Dietary intake of healthy children with cystic fibrosis compared with normal control children.

Because a low calorie intake may result in growth failure and malnutrition in patients with cystic fibrosis (CF), the dietary and energy intakes of 22 children with CF who had mild lung disease and excellent Shwachman scores were examined and compared with those of 23 normal control subjects similar in age (5 to 10 years), gender, and weight. The children with CF consumed significantly more calories than the control subjects. Calorie intake was 111 +/- 19.9% (mean +/- SD) of estimated requirements (World Health Organization recommendations) for the CF group and 97 +/- 18.7% for the control group (P = .014). Calories consumed per kilogram of body weight were 117% of World Health Organization (CF) vs 97% (control) (P = .009).
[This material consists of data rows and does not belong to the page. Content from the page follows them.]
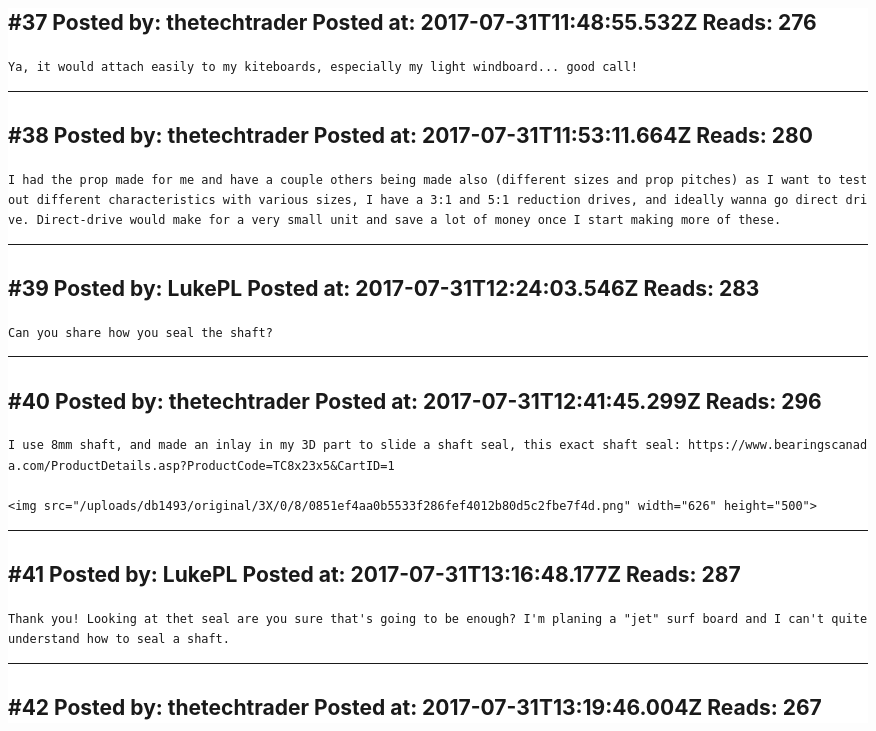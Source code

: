 ## \#37 Posted by: thetechtrader Posted at: 2017-07-31T11:48:55.532Z Reads: 276

```
Ya, it would attach easily to my kiteboards, especially my light windboard... good call!
```

---
## \#38 Posted by: thetechtrader Posted at: 2017-07-31T11:53:11.664Z Reads: 280

```
I had the prop made for me and have a couple others being made also (different sizes and prop pitches) as I want to test out different characteristics with various sizes, I have a 3:1 and 5:1 reduction drives, and ideally wanna go direct drive. Direct-drive would make for a very small unit and save a lot of money once I start making more of these.
```

---
## \#39 Posted by: LukePL Posted at: 2017-07-31T12:24:03.546Z Reads: 283

```
Can you share how you seal the shaft?
```

---
## \#40 Posted by: thetechtrader Posted at: 2017-07-31T12:41:45.299Z Reads: 296

```
I use 8mm shaft, and made an inlay in my 3D part to slide a shaft seal, this exact shaft seal: https://www.bearingscanada.com/ProductDetails.asp?ProductCode=TC8x23x5&CartID=1

<img src="/uploads/db1493/original/3X/0/8/0851ef4aa0b5533f286fef4012b80d5c2fbe7f4d.png" width="626" height="500">
```

---
## \#41 Posted by: LukePL Posted at: 2017-07-31T13:16:48.177Z Reads: 287

```
Thank you! Looking at thet seal are you sure that's going to be enough? I'm planing a "jet" surf board and I can't quite understand how to seal a shaft.
```

---
## \#42 Posted by: thetechtrader Posted at: 2017-07-31T13:19:46.004Z Reads: 267
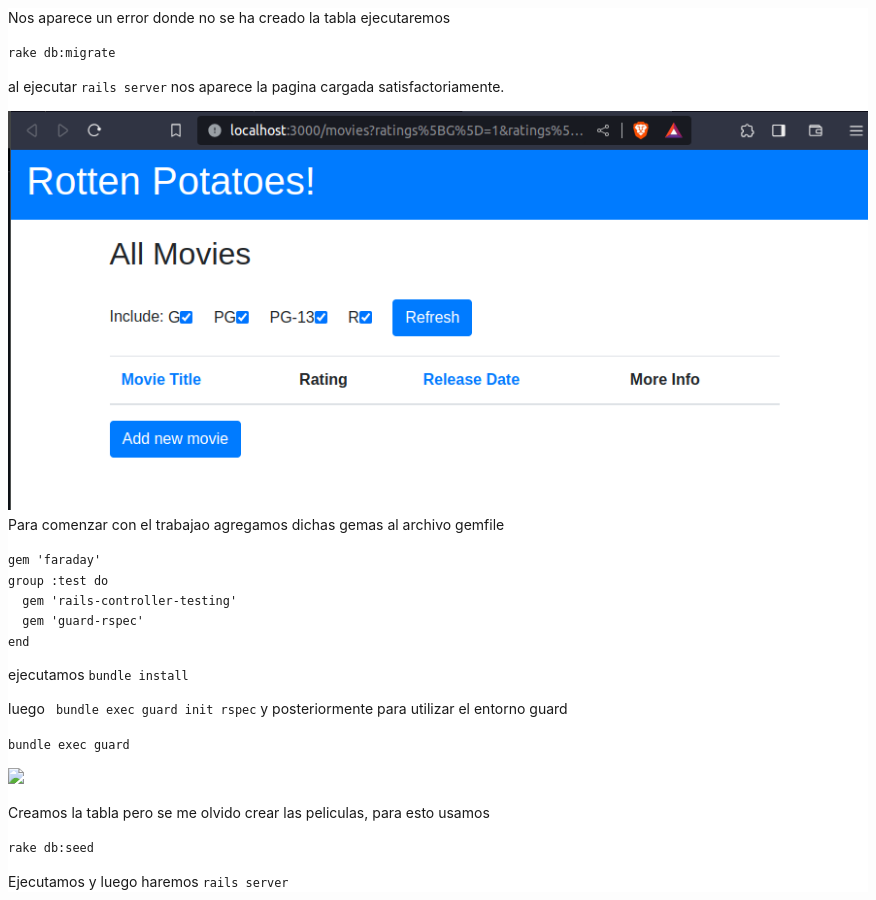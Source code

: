 Nos aparece un error donde no se ha creado la tabla ejecutaremos

```
rake db:migrate
```
al ejecutar `rails server` nos aparece la pagina cargada satisfactoriamente.

![](https://github.com/Kinartb/Examen_final_Desarrollo/blob/main/imagenes/final8.png)
Para comenzar con el trabajao agregamos dichas gemas al archivo gemfile
```
gem 'faraday'  
group :test do
  gem 'rails-controller-testing'
  gem 'guard-rspec'                 
end
```
ejecutamos `bundle install`

luego ` bundle exec guard init rspec` y posteriormente para utilizar el entorno guard
```
bundle exec guard

```
![](
![](https://github.com/Kinartb/Examen_final_Desarrollo/blob/main/imagenes/final9.png))

Creamos la tabla pero se me olvido crear las peliculas, para esto usamos
```
rake db:seed
```
Ejecutamos y luego haremos `rails server`
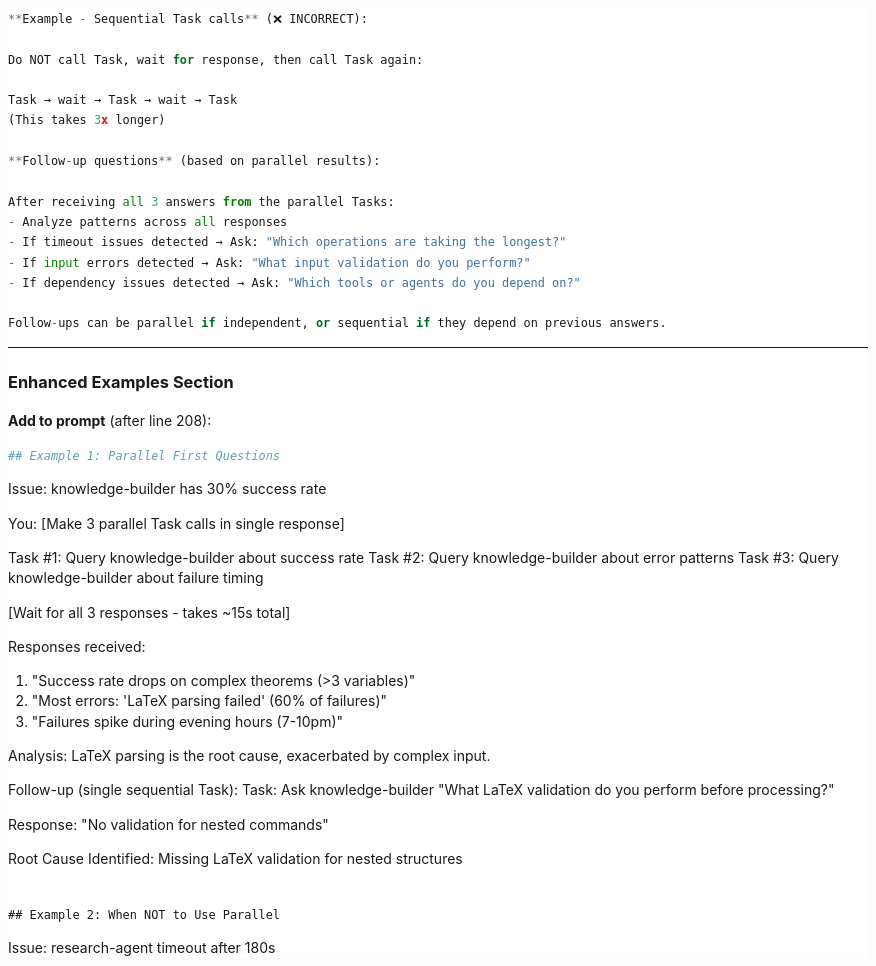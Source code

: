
 ```python
**Example - Sequential Task calls** (❌ INCORRECT):

Do NOT call Task, wait for response, then call Task again:

Task → wait → Task → wait → Task
(This takes 3x longer)

**Follow-up questions** (based on parallel results):

After receiving all 3 answers from the parallel Tasks:
- Analyze patterns across all responses
- If timeout issues detected → Ask: "Which operations are taking the longest?"
- If input errors detected → Ask: "What input validation do you perform?"
- If dependency issues detected → Ask: "Which tools or agents do you depend on?"

Follow-ups can be parallel if independent, or sequential if they depend on previous answers.
```

---

### Enhanced Examples Section

**Add to prompt** (after line 208):

```python
## Example 1: Parallel First Questions

```
Issue: knowledge-builder has 30% success rate

You: [Make 3 parallel Task calls in single response]

Task #1: Query knowledge-builder about success rate
Task #2: Query knowledge-builder about error patterns
Task #3: Query knowledge-builder about failure timing

[Wait for all 3 responses - takes ~15s total]

Responses received:
1. "Success rate drops on complex theorems (>3 variables)"
2. "Most errors: 'LaTeX parsing failed' (60% of failures)"
3. "Failures spike during evening hours (7-10pm)"

Analysis: LaTeX parsing is the root cause, exacerbated by complex input.

Follow-up (single sequential Task):
Task: Ask knowledge-builder "What LaTeX validation do you perform before processing?"

Response: "No validation for nested commands"

Root Cause Identified: Missing LaTeX validation for nested structures
```

## Example 2: When NOT to Use Parallel

```
Issue: research-agent timeout after 180s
Calorie intake compared to the 1989 Recommended Dietary Allowance was 106 +/- 20.6% for the CF group vs 93 +/- 19.1% for the control group. Fat consumed as a percent of total calories was similar: 33.5% (CF) vs 32.2% (control). All children with CF had pancreatic insufficiency and, on average, consumed a large number of pancreatic enzyme supplements, resulting in dietary fat absorption of 86 +/- 12%. It is concluded that these children with CF were able to maintain normal growth and energy stores on a diet that was relatively high in calories compared to control subjects and moderate in percent fat, along with an aggressive pancreatic enzyme supplement regimen.